Top of Information shown

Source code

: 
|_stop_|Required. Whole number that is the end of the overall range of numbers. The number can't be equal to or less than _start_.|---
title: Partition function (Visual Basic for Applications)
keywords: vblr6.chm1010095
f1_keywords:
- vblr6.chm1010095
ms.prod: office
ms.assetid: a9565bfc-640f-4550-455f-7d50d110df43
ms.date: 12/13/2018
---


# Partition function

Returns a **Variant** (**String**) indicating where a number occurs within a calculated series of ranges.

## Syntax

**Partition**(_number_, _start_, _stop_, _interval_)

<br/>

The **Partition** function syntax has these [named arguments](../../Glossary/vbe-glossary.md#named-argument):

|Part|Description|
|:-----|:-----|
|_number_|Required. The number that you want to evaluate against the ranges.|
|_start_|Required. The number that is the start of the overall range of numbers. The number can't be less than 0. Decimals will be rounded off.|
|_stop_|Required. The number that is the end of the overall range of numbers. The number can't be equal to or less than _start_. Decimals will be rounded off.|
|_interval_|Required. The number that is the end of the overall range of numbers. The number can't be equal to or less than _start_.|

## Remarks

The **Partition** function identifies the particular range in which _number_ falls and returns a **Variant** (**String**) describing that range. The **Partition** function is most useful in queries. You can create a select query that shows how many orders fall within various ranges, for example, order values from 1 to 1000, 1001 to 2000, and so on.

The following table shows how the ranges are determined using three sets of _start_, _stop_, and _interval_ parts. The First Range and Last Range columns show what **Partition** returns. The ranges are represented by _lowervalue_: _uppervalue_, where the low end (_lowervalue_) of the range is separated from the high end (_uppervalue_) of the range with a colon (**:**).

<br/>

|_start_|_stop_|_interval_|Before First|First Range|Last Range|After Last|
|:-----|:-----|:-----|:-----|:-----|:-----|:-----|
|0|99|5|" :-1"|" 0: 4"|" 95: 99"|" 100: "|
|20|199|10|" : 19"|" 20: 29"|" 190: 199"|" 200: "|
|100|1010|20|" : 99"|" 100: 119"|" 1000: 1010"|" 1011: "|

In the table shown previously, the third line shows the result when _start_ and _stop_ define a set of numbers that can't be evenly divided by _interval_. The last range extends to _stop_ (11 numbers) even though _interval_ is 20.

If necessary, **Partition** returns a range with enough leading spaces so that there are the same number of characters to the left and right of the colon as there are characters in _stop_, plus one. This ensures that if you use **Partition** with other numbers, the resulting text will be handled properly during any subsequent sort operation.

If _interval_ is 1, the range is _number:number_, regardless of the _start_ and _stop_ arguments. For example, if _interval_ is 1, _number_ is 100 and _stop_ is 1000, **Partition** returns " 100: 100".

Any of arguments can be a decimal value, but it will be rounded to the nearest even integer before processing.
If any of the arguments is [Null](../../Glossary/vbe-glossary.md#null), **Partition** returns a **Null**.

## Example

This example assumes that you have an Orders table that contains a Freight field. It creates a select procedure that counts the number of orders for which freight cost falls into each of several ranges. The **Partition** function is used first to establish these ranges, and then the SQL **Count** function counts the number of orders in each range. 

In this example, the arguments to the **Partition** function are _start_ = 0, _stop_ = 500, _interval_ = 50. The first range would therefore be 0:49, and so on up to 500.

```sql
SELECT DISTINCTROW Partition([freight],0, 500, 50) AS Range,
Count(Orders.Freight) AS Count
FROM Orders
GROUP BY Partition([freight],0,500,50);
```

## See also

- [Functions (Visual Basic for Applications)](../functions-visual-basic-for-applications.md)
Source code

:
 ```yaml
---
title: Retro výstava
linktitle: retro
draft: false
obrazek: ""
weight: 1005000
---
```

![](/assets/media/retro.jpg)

Bottom of Information shown

What you are asked to do | Print the lines above, unchanged, from the start of the records to the line with "The **Partition** function identifies", including that final line.

Result for this task |
Source code

: 
|_stop_|Required. Whole number that is the end of the overall range of numbers. The number can't be equal to or less than _start_.|---
title: Partition function (Visual Basic for Applications)
keywords: vblr6.chm1010095
f1_keywords:
- vblr6.chm1010095
ms.prod: office
ms.assetid: a9565bfc-640f-4550-455f-7d50d110df43
ms.date: 12/13/2018
---


# Partition function

Returns a **Variant** (**String**) indicating where a number occurs within a calculated series of ranges.

## Syntax

**Partition**(_number_, _start_, _stop_, _interval_)

<br/>

The **Partition** function syntax has these [named arguments](../../Glossary/vbe-glossary.md#named-argument):

|Part|Description|
|:-----|:-----|
|_number_|Required. The number that you want to evaluate against the ranges.|
|_start_|Required. The number that is the start of the overall range of numbers. The number can't be less than 0. Decimals will be rounded off.|
|_stop_|Required. The number that is the end of the overall range of numbers. The number can't be equal to or less than _start_. Decimals will be rounded off.|
|_interval_|Required. The number that is the end of the overall range of numbers. The number can't be equal to or less than _start_.|

## Remarks

The **Partition** function identifies the particular range in which _number_ falls and returns a **Variant** (**String**) describing that range. The **Partition** function is most useful in queries. You can create a select query that shows how many orders fall within various ranges, for example, order values from 1 to 1000, 1001 to 2000, and so on.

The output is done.